En el mundo digital, sucede algo parecido, los ciberdelincuentes utilizan tácticas conocidas, cuya efectividad está más que probada, es decir, no reinventan la rueda y tratan de “ir a tiro hecho”.
Y en estas, suge en 2013 el proyecto denominado Mitre Attack (ATT&CK): https://attack.mitre.org/, una iniciativa sin ánimo de lucro, apoyada por fondos federales, cuyo principal objetivo es clasificar esas tácticas y técnicas habituales, que utilizan los ciberdelincuentes en sus ataques.
Esta clasificación es además muy visual y accesible. Básicamente, presentan en matrices objetivos comunes susceptibles de ser atacados (plataformas Windows, iOS, Android, Linux, Contenedores, Cloud…). Y en cada matriz presentan por columnas, las tácticas utilizadas por los atacantes para ir consiguiendo sus objetivos (acceso inicial, ejecución de malware, escalada de privilegios, acceso a credenciales…). Por último, dentro de cada columna de tácticas, presentan las técnicas habituales para conseguir tal objetivo, por ejemplo, dentro de la columna acceso inicial, indican técnicas como phishing, uso de credenciales válidas…

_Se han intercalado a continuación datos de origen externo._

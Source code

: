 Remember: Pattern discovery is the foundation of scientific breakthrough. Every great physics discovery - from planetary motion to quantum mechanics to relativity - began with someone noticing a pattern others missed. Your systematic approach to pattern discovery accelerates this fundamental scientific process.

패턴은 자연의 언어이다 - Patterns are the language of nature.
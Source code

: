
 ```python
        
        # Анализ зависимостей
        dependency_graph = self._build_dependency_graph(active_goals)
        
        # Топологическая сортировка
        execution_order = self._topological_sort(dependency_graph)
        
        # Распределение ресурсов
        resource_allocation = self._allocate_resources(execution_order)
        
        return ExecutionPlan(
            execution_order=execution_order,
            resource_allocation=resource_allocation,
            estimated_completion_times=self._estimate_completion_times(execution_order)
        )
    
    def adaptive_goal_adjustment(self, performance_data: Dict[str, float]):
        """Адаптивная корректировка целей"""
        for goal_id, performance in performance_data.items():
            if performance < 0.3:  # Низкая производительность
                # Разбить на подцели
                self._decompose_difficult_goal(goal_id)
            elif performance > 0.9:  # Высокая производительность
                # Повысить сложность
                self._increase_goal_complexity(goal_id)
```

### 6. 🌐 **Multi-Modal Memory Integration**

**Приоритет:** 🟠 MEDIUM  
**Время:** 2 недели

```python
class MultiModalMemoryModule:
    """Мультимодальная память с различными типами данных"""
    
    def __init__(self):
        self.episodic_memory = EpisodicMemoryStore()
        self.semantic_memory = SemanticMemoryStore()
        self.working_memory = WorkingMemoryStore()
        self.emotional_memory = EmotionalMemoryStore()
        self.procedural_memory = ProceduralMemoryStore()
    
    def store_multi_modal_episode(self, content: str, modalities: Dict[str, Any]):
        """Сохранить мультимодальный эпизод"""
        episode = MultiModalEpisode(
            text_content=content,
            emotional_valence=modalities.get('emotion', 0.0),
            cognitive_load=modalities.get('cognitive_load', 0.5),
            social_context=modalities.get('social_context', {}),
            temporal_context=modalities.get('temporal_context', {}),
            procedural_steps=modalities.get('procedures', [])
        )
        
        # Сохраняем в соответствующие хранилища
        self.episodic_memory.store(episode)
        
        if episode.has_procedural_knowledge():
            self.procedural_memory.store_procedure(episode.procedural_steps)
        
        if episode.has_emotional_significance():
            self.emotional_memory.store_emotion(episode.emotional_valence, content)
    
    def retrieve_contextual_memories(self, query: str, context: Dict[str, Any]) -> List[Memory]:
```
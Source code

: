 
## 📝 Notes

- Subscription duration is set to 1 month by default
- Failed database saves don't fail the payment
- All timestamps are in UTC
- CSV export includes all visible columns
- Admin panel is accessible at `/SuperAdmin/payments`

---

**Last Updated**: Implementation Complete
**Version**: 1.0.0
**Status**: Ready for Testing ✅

Desde la URL: https://attack.mitre.org/matrices/enterprise/, es posible acceder directamente a las matrices que han desarrollado, comparando además las diferencias y similitudes entre unas plataformas y otras.
Además pulsando en cada táctica o técnica, es posible ver una explicación detallada de su naturaleza, así como el resto de elementos relacionados.
También es muy interesante el apartado que han dedicado a mitigaciones, orientadas a mejorar la seguridad con objeto de prevenir que una técnica sea ejecutada satisfactoriamente.
Incluso proporcionan un listado de todo el software utilizado por ATT&CK para el modelado de estos comportamientos de ataque (casi 700 programas -casi nada-): https://attack.mitre.org/software/
En resumen, ATT&CK es un buen punto de encuentro, para ver y comprender las metodologías habituales de un ciberataque. De hecho, son este tipo de modelos o similares, los utilizados por los nuevos sistemas de seguridad, tipo EDR (End Point Detection and Response), hoy tan de moda, y que tratan de llegar dónde no llega el antivirus tradicional basado en firmas. Estos sistemas revisan eventos, sucesos o acciones en los equipos protegidos, y los comparan con estas tácticas y técnicas conocidas que hemos visto anteriormente, y si encuentran comportamientos sospechosos generan las alertas y acciones pertinentes.